In order to calculate points of curvature, so we’re talking about maximum, minimum, or points
of inflection, we now need to use the second derivative. Now, we’ve done the second derivative
a few times through this course but without really talking about why we’re doing it. This is really
important because this tells us what happens to the curve after the stationary point. So whether
after the stationary point the curve goes up or whether after the stationary point the curve
goes down or whether it continues with the same gradient, it’s the second derivative that allows
us to find that. We often say it measures how concave a curve is. Let me just show you what I mean.
In a minimum point, you would have a point like this. So let’s just call this our stationary point.

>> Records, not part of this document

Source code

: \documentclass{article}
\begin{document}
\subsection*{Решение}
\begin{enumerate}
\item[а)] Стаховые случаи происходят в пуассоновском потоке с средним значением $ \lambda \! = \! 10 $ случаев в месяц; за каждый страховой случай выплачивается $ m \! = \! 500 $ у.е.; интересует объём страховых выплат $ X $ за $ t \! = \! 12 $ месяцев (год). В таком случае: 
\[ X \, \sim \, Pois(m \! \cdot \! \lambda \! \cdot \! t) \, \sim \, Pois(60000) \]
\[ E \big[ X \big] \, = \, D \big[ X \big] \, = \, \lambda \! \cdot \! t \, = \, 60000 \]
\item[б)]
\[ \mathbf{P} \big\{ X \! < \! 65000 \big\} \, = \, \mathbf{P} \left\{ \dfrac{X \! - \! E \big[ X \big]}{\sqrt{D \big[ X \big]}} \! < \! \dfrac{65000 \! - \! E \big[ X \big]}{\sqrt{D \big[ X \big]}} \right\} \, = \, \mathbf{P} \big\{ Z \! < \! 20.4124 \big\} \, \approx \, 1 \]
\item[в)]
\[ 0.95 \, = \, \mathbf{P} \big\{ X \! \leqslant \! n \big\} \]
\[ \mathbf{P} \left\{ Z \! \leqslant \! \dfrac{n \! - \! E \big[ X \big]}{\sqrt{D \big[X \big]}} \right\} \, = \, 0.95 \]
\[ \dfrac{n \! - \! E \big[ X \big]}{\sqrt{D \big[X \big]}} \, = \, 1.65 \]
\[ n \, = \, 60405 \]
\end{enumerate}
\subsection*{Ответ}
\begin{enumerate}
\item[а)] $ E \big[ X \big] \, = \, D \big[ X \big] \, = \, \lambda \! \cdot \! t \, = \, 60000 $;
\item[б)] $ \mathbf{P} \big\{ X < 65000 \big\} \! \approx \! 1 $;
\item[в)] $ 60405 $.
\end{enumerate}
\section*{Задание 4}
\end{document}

After the point, it goes up in order for this to be a minimum. This means that the second derivative
here, d²y/dx² has got to be positive because remember, this is a positive gradient. So anything
that goes upward is positive. Anything that goes down is a negative gradient. In this case,
d²y/dx² is greater than or equal to zero because it’s positive. This kind of curve, if I draw
it properly, gives us a minimum curve as we’ve just discussed on the previous slide. Similarly, if you
have a stationary point and straight after the stationary point, the curve goes downward, we see
a negative gradient. We can say here that the second differential, d²y/dx² must now be
less than zero. We call this point a maximum point as we’ve just discussed. These are just little
visual features that we’ll have to familiarize ourselves with. With the point of inflection, we have
already said that we have a flat point. So it could be positive and positive gradients, remember
we’re talking about and it could be flat and negative and negative. That should be a little bit
more curvy because we’re talking about curves. So this here is a point of inflection.
Now, let’s just discuss how we do this numerically. You’ve found the gradient by doing dy/dx of a function.
You equal it to zero because remember that at stationary points, so I’m just going to shorten this,
at stationary points, dy/dx equals to zero as we’ve stated earlier. So you’ve found your stationary
points or the coordinates of the stationary points by equaling it to zero. You then want to know
what kind of stationary point it is. All you do, you take your dy/dx and you differentiate it
the second time. That gives you your second differential here. Once you know your second
differential, you substitute your x or y values in there or both and then you look at whether
you get a positive answer, a negative answer, or a zero. In this point here, in our points of
inflection, these are the only points where we say that d²y/dx² equals to zero.
Then this requires a little bit more investigation. We investigate by using gradients before and after
the point. Let me just highlight this for you here. We are saying that if we have a second derivative
greater than zero, you will have a minimum point. If the second derivative is less than zero, you
will have a maximum point. If the second derivative is equal to zero, we have a point of inflection
which we will investigate a little bit further. I’ll show you how that’s done in an example.
So just to summarize, stationary points can be found by doing dy/dx equals to zero.
You’ll see that we’ll do so much of this that this will just be something that you’ll manage to learn.
But the second part of it which is important is finding out the nature of the stationary points,
what type of stationary point this is, we use the second differential. Now, in order to find the second
differential, we say that the derivative or the second derivative must be greater than or equal to zero.
If it is greater than or equal to zero, you get a minimum point. If the second differential is less than
or equal to zero, you get a negative answer, so that gives you a maximum point. If the second
differential is equal to zero, we’ll deal with this shortly, but we call this a point of inflection.
Now, this can often get quite confusing. I like to think of it as the second derivative being positive.
When you’re positive, you can imagine that that’s a smiley face. So, a smiley face looks like
a minimum point when you sketch it out. Second differential being negative is obviously, you can
think about being an upside down curve, a negative face or a negative smile. So that gives you
a maximum point. And a point of inflection is easy to remember, so that equals to zero.
You will have curves which you’re dealing with which have positives and negatives
and maybe a point of inflection at the same time. You have to conclude or analyze those graphs
or those values fairly quickly. So it’s important to find some faster ways of working that out.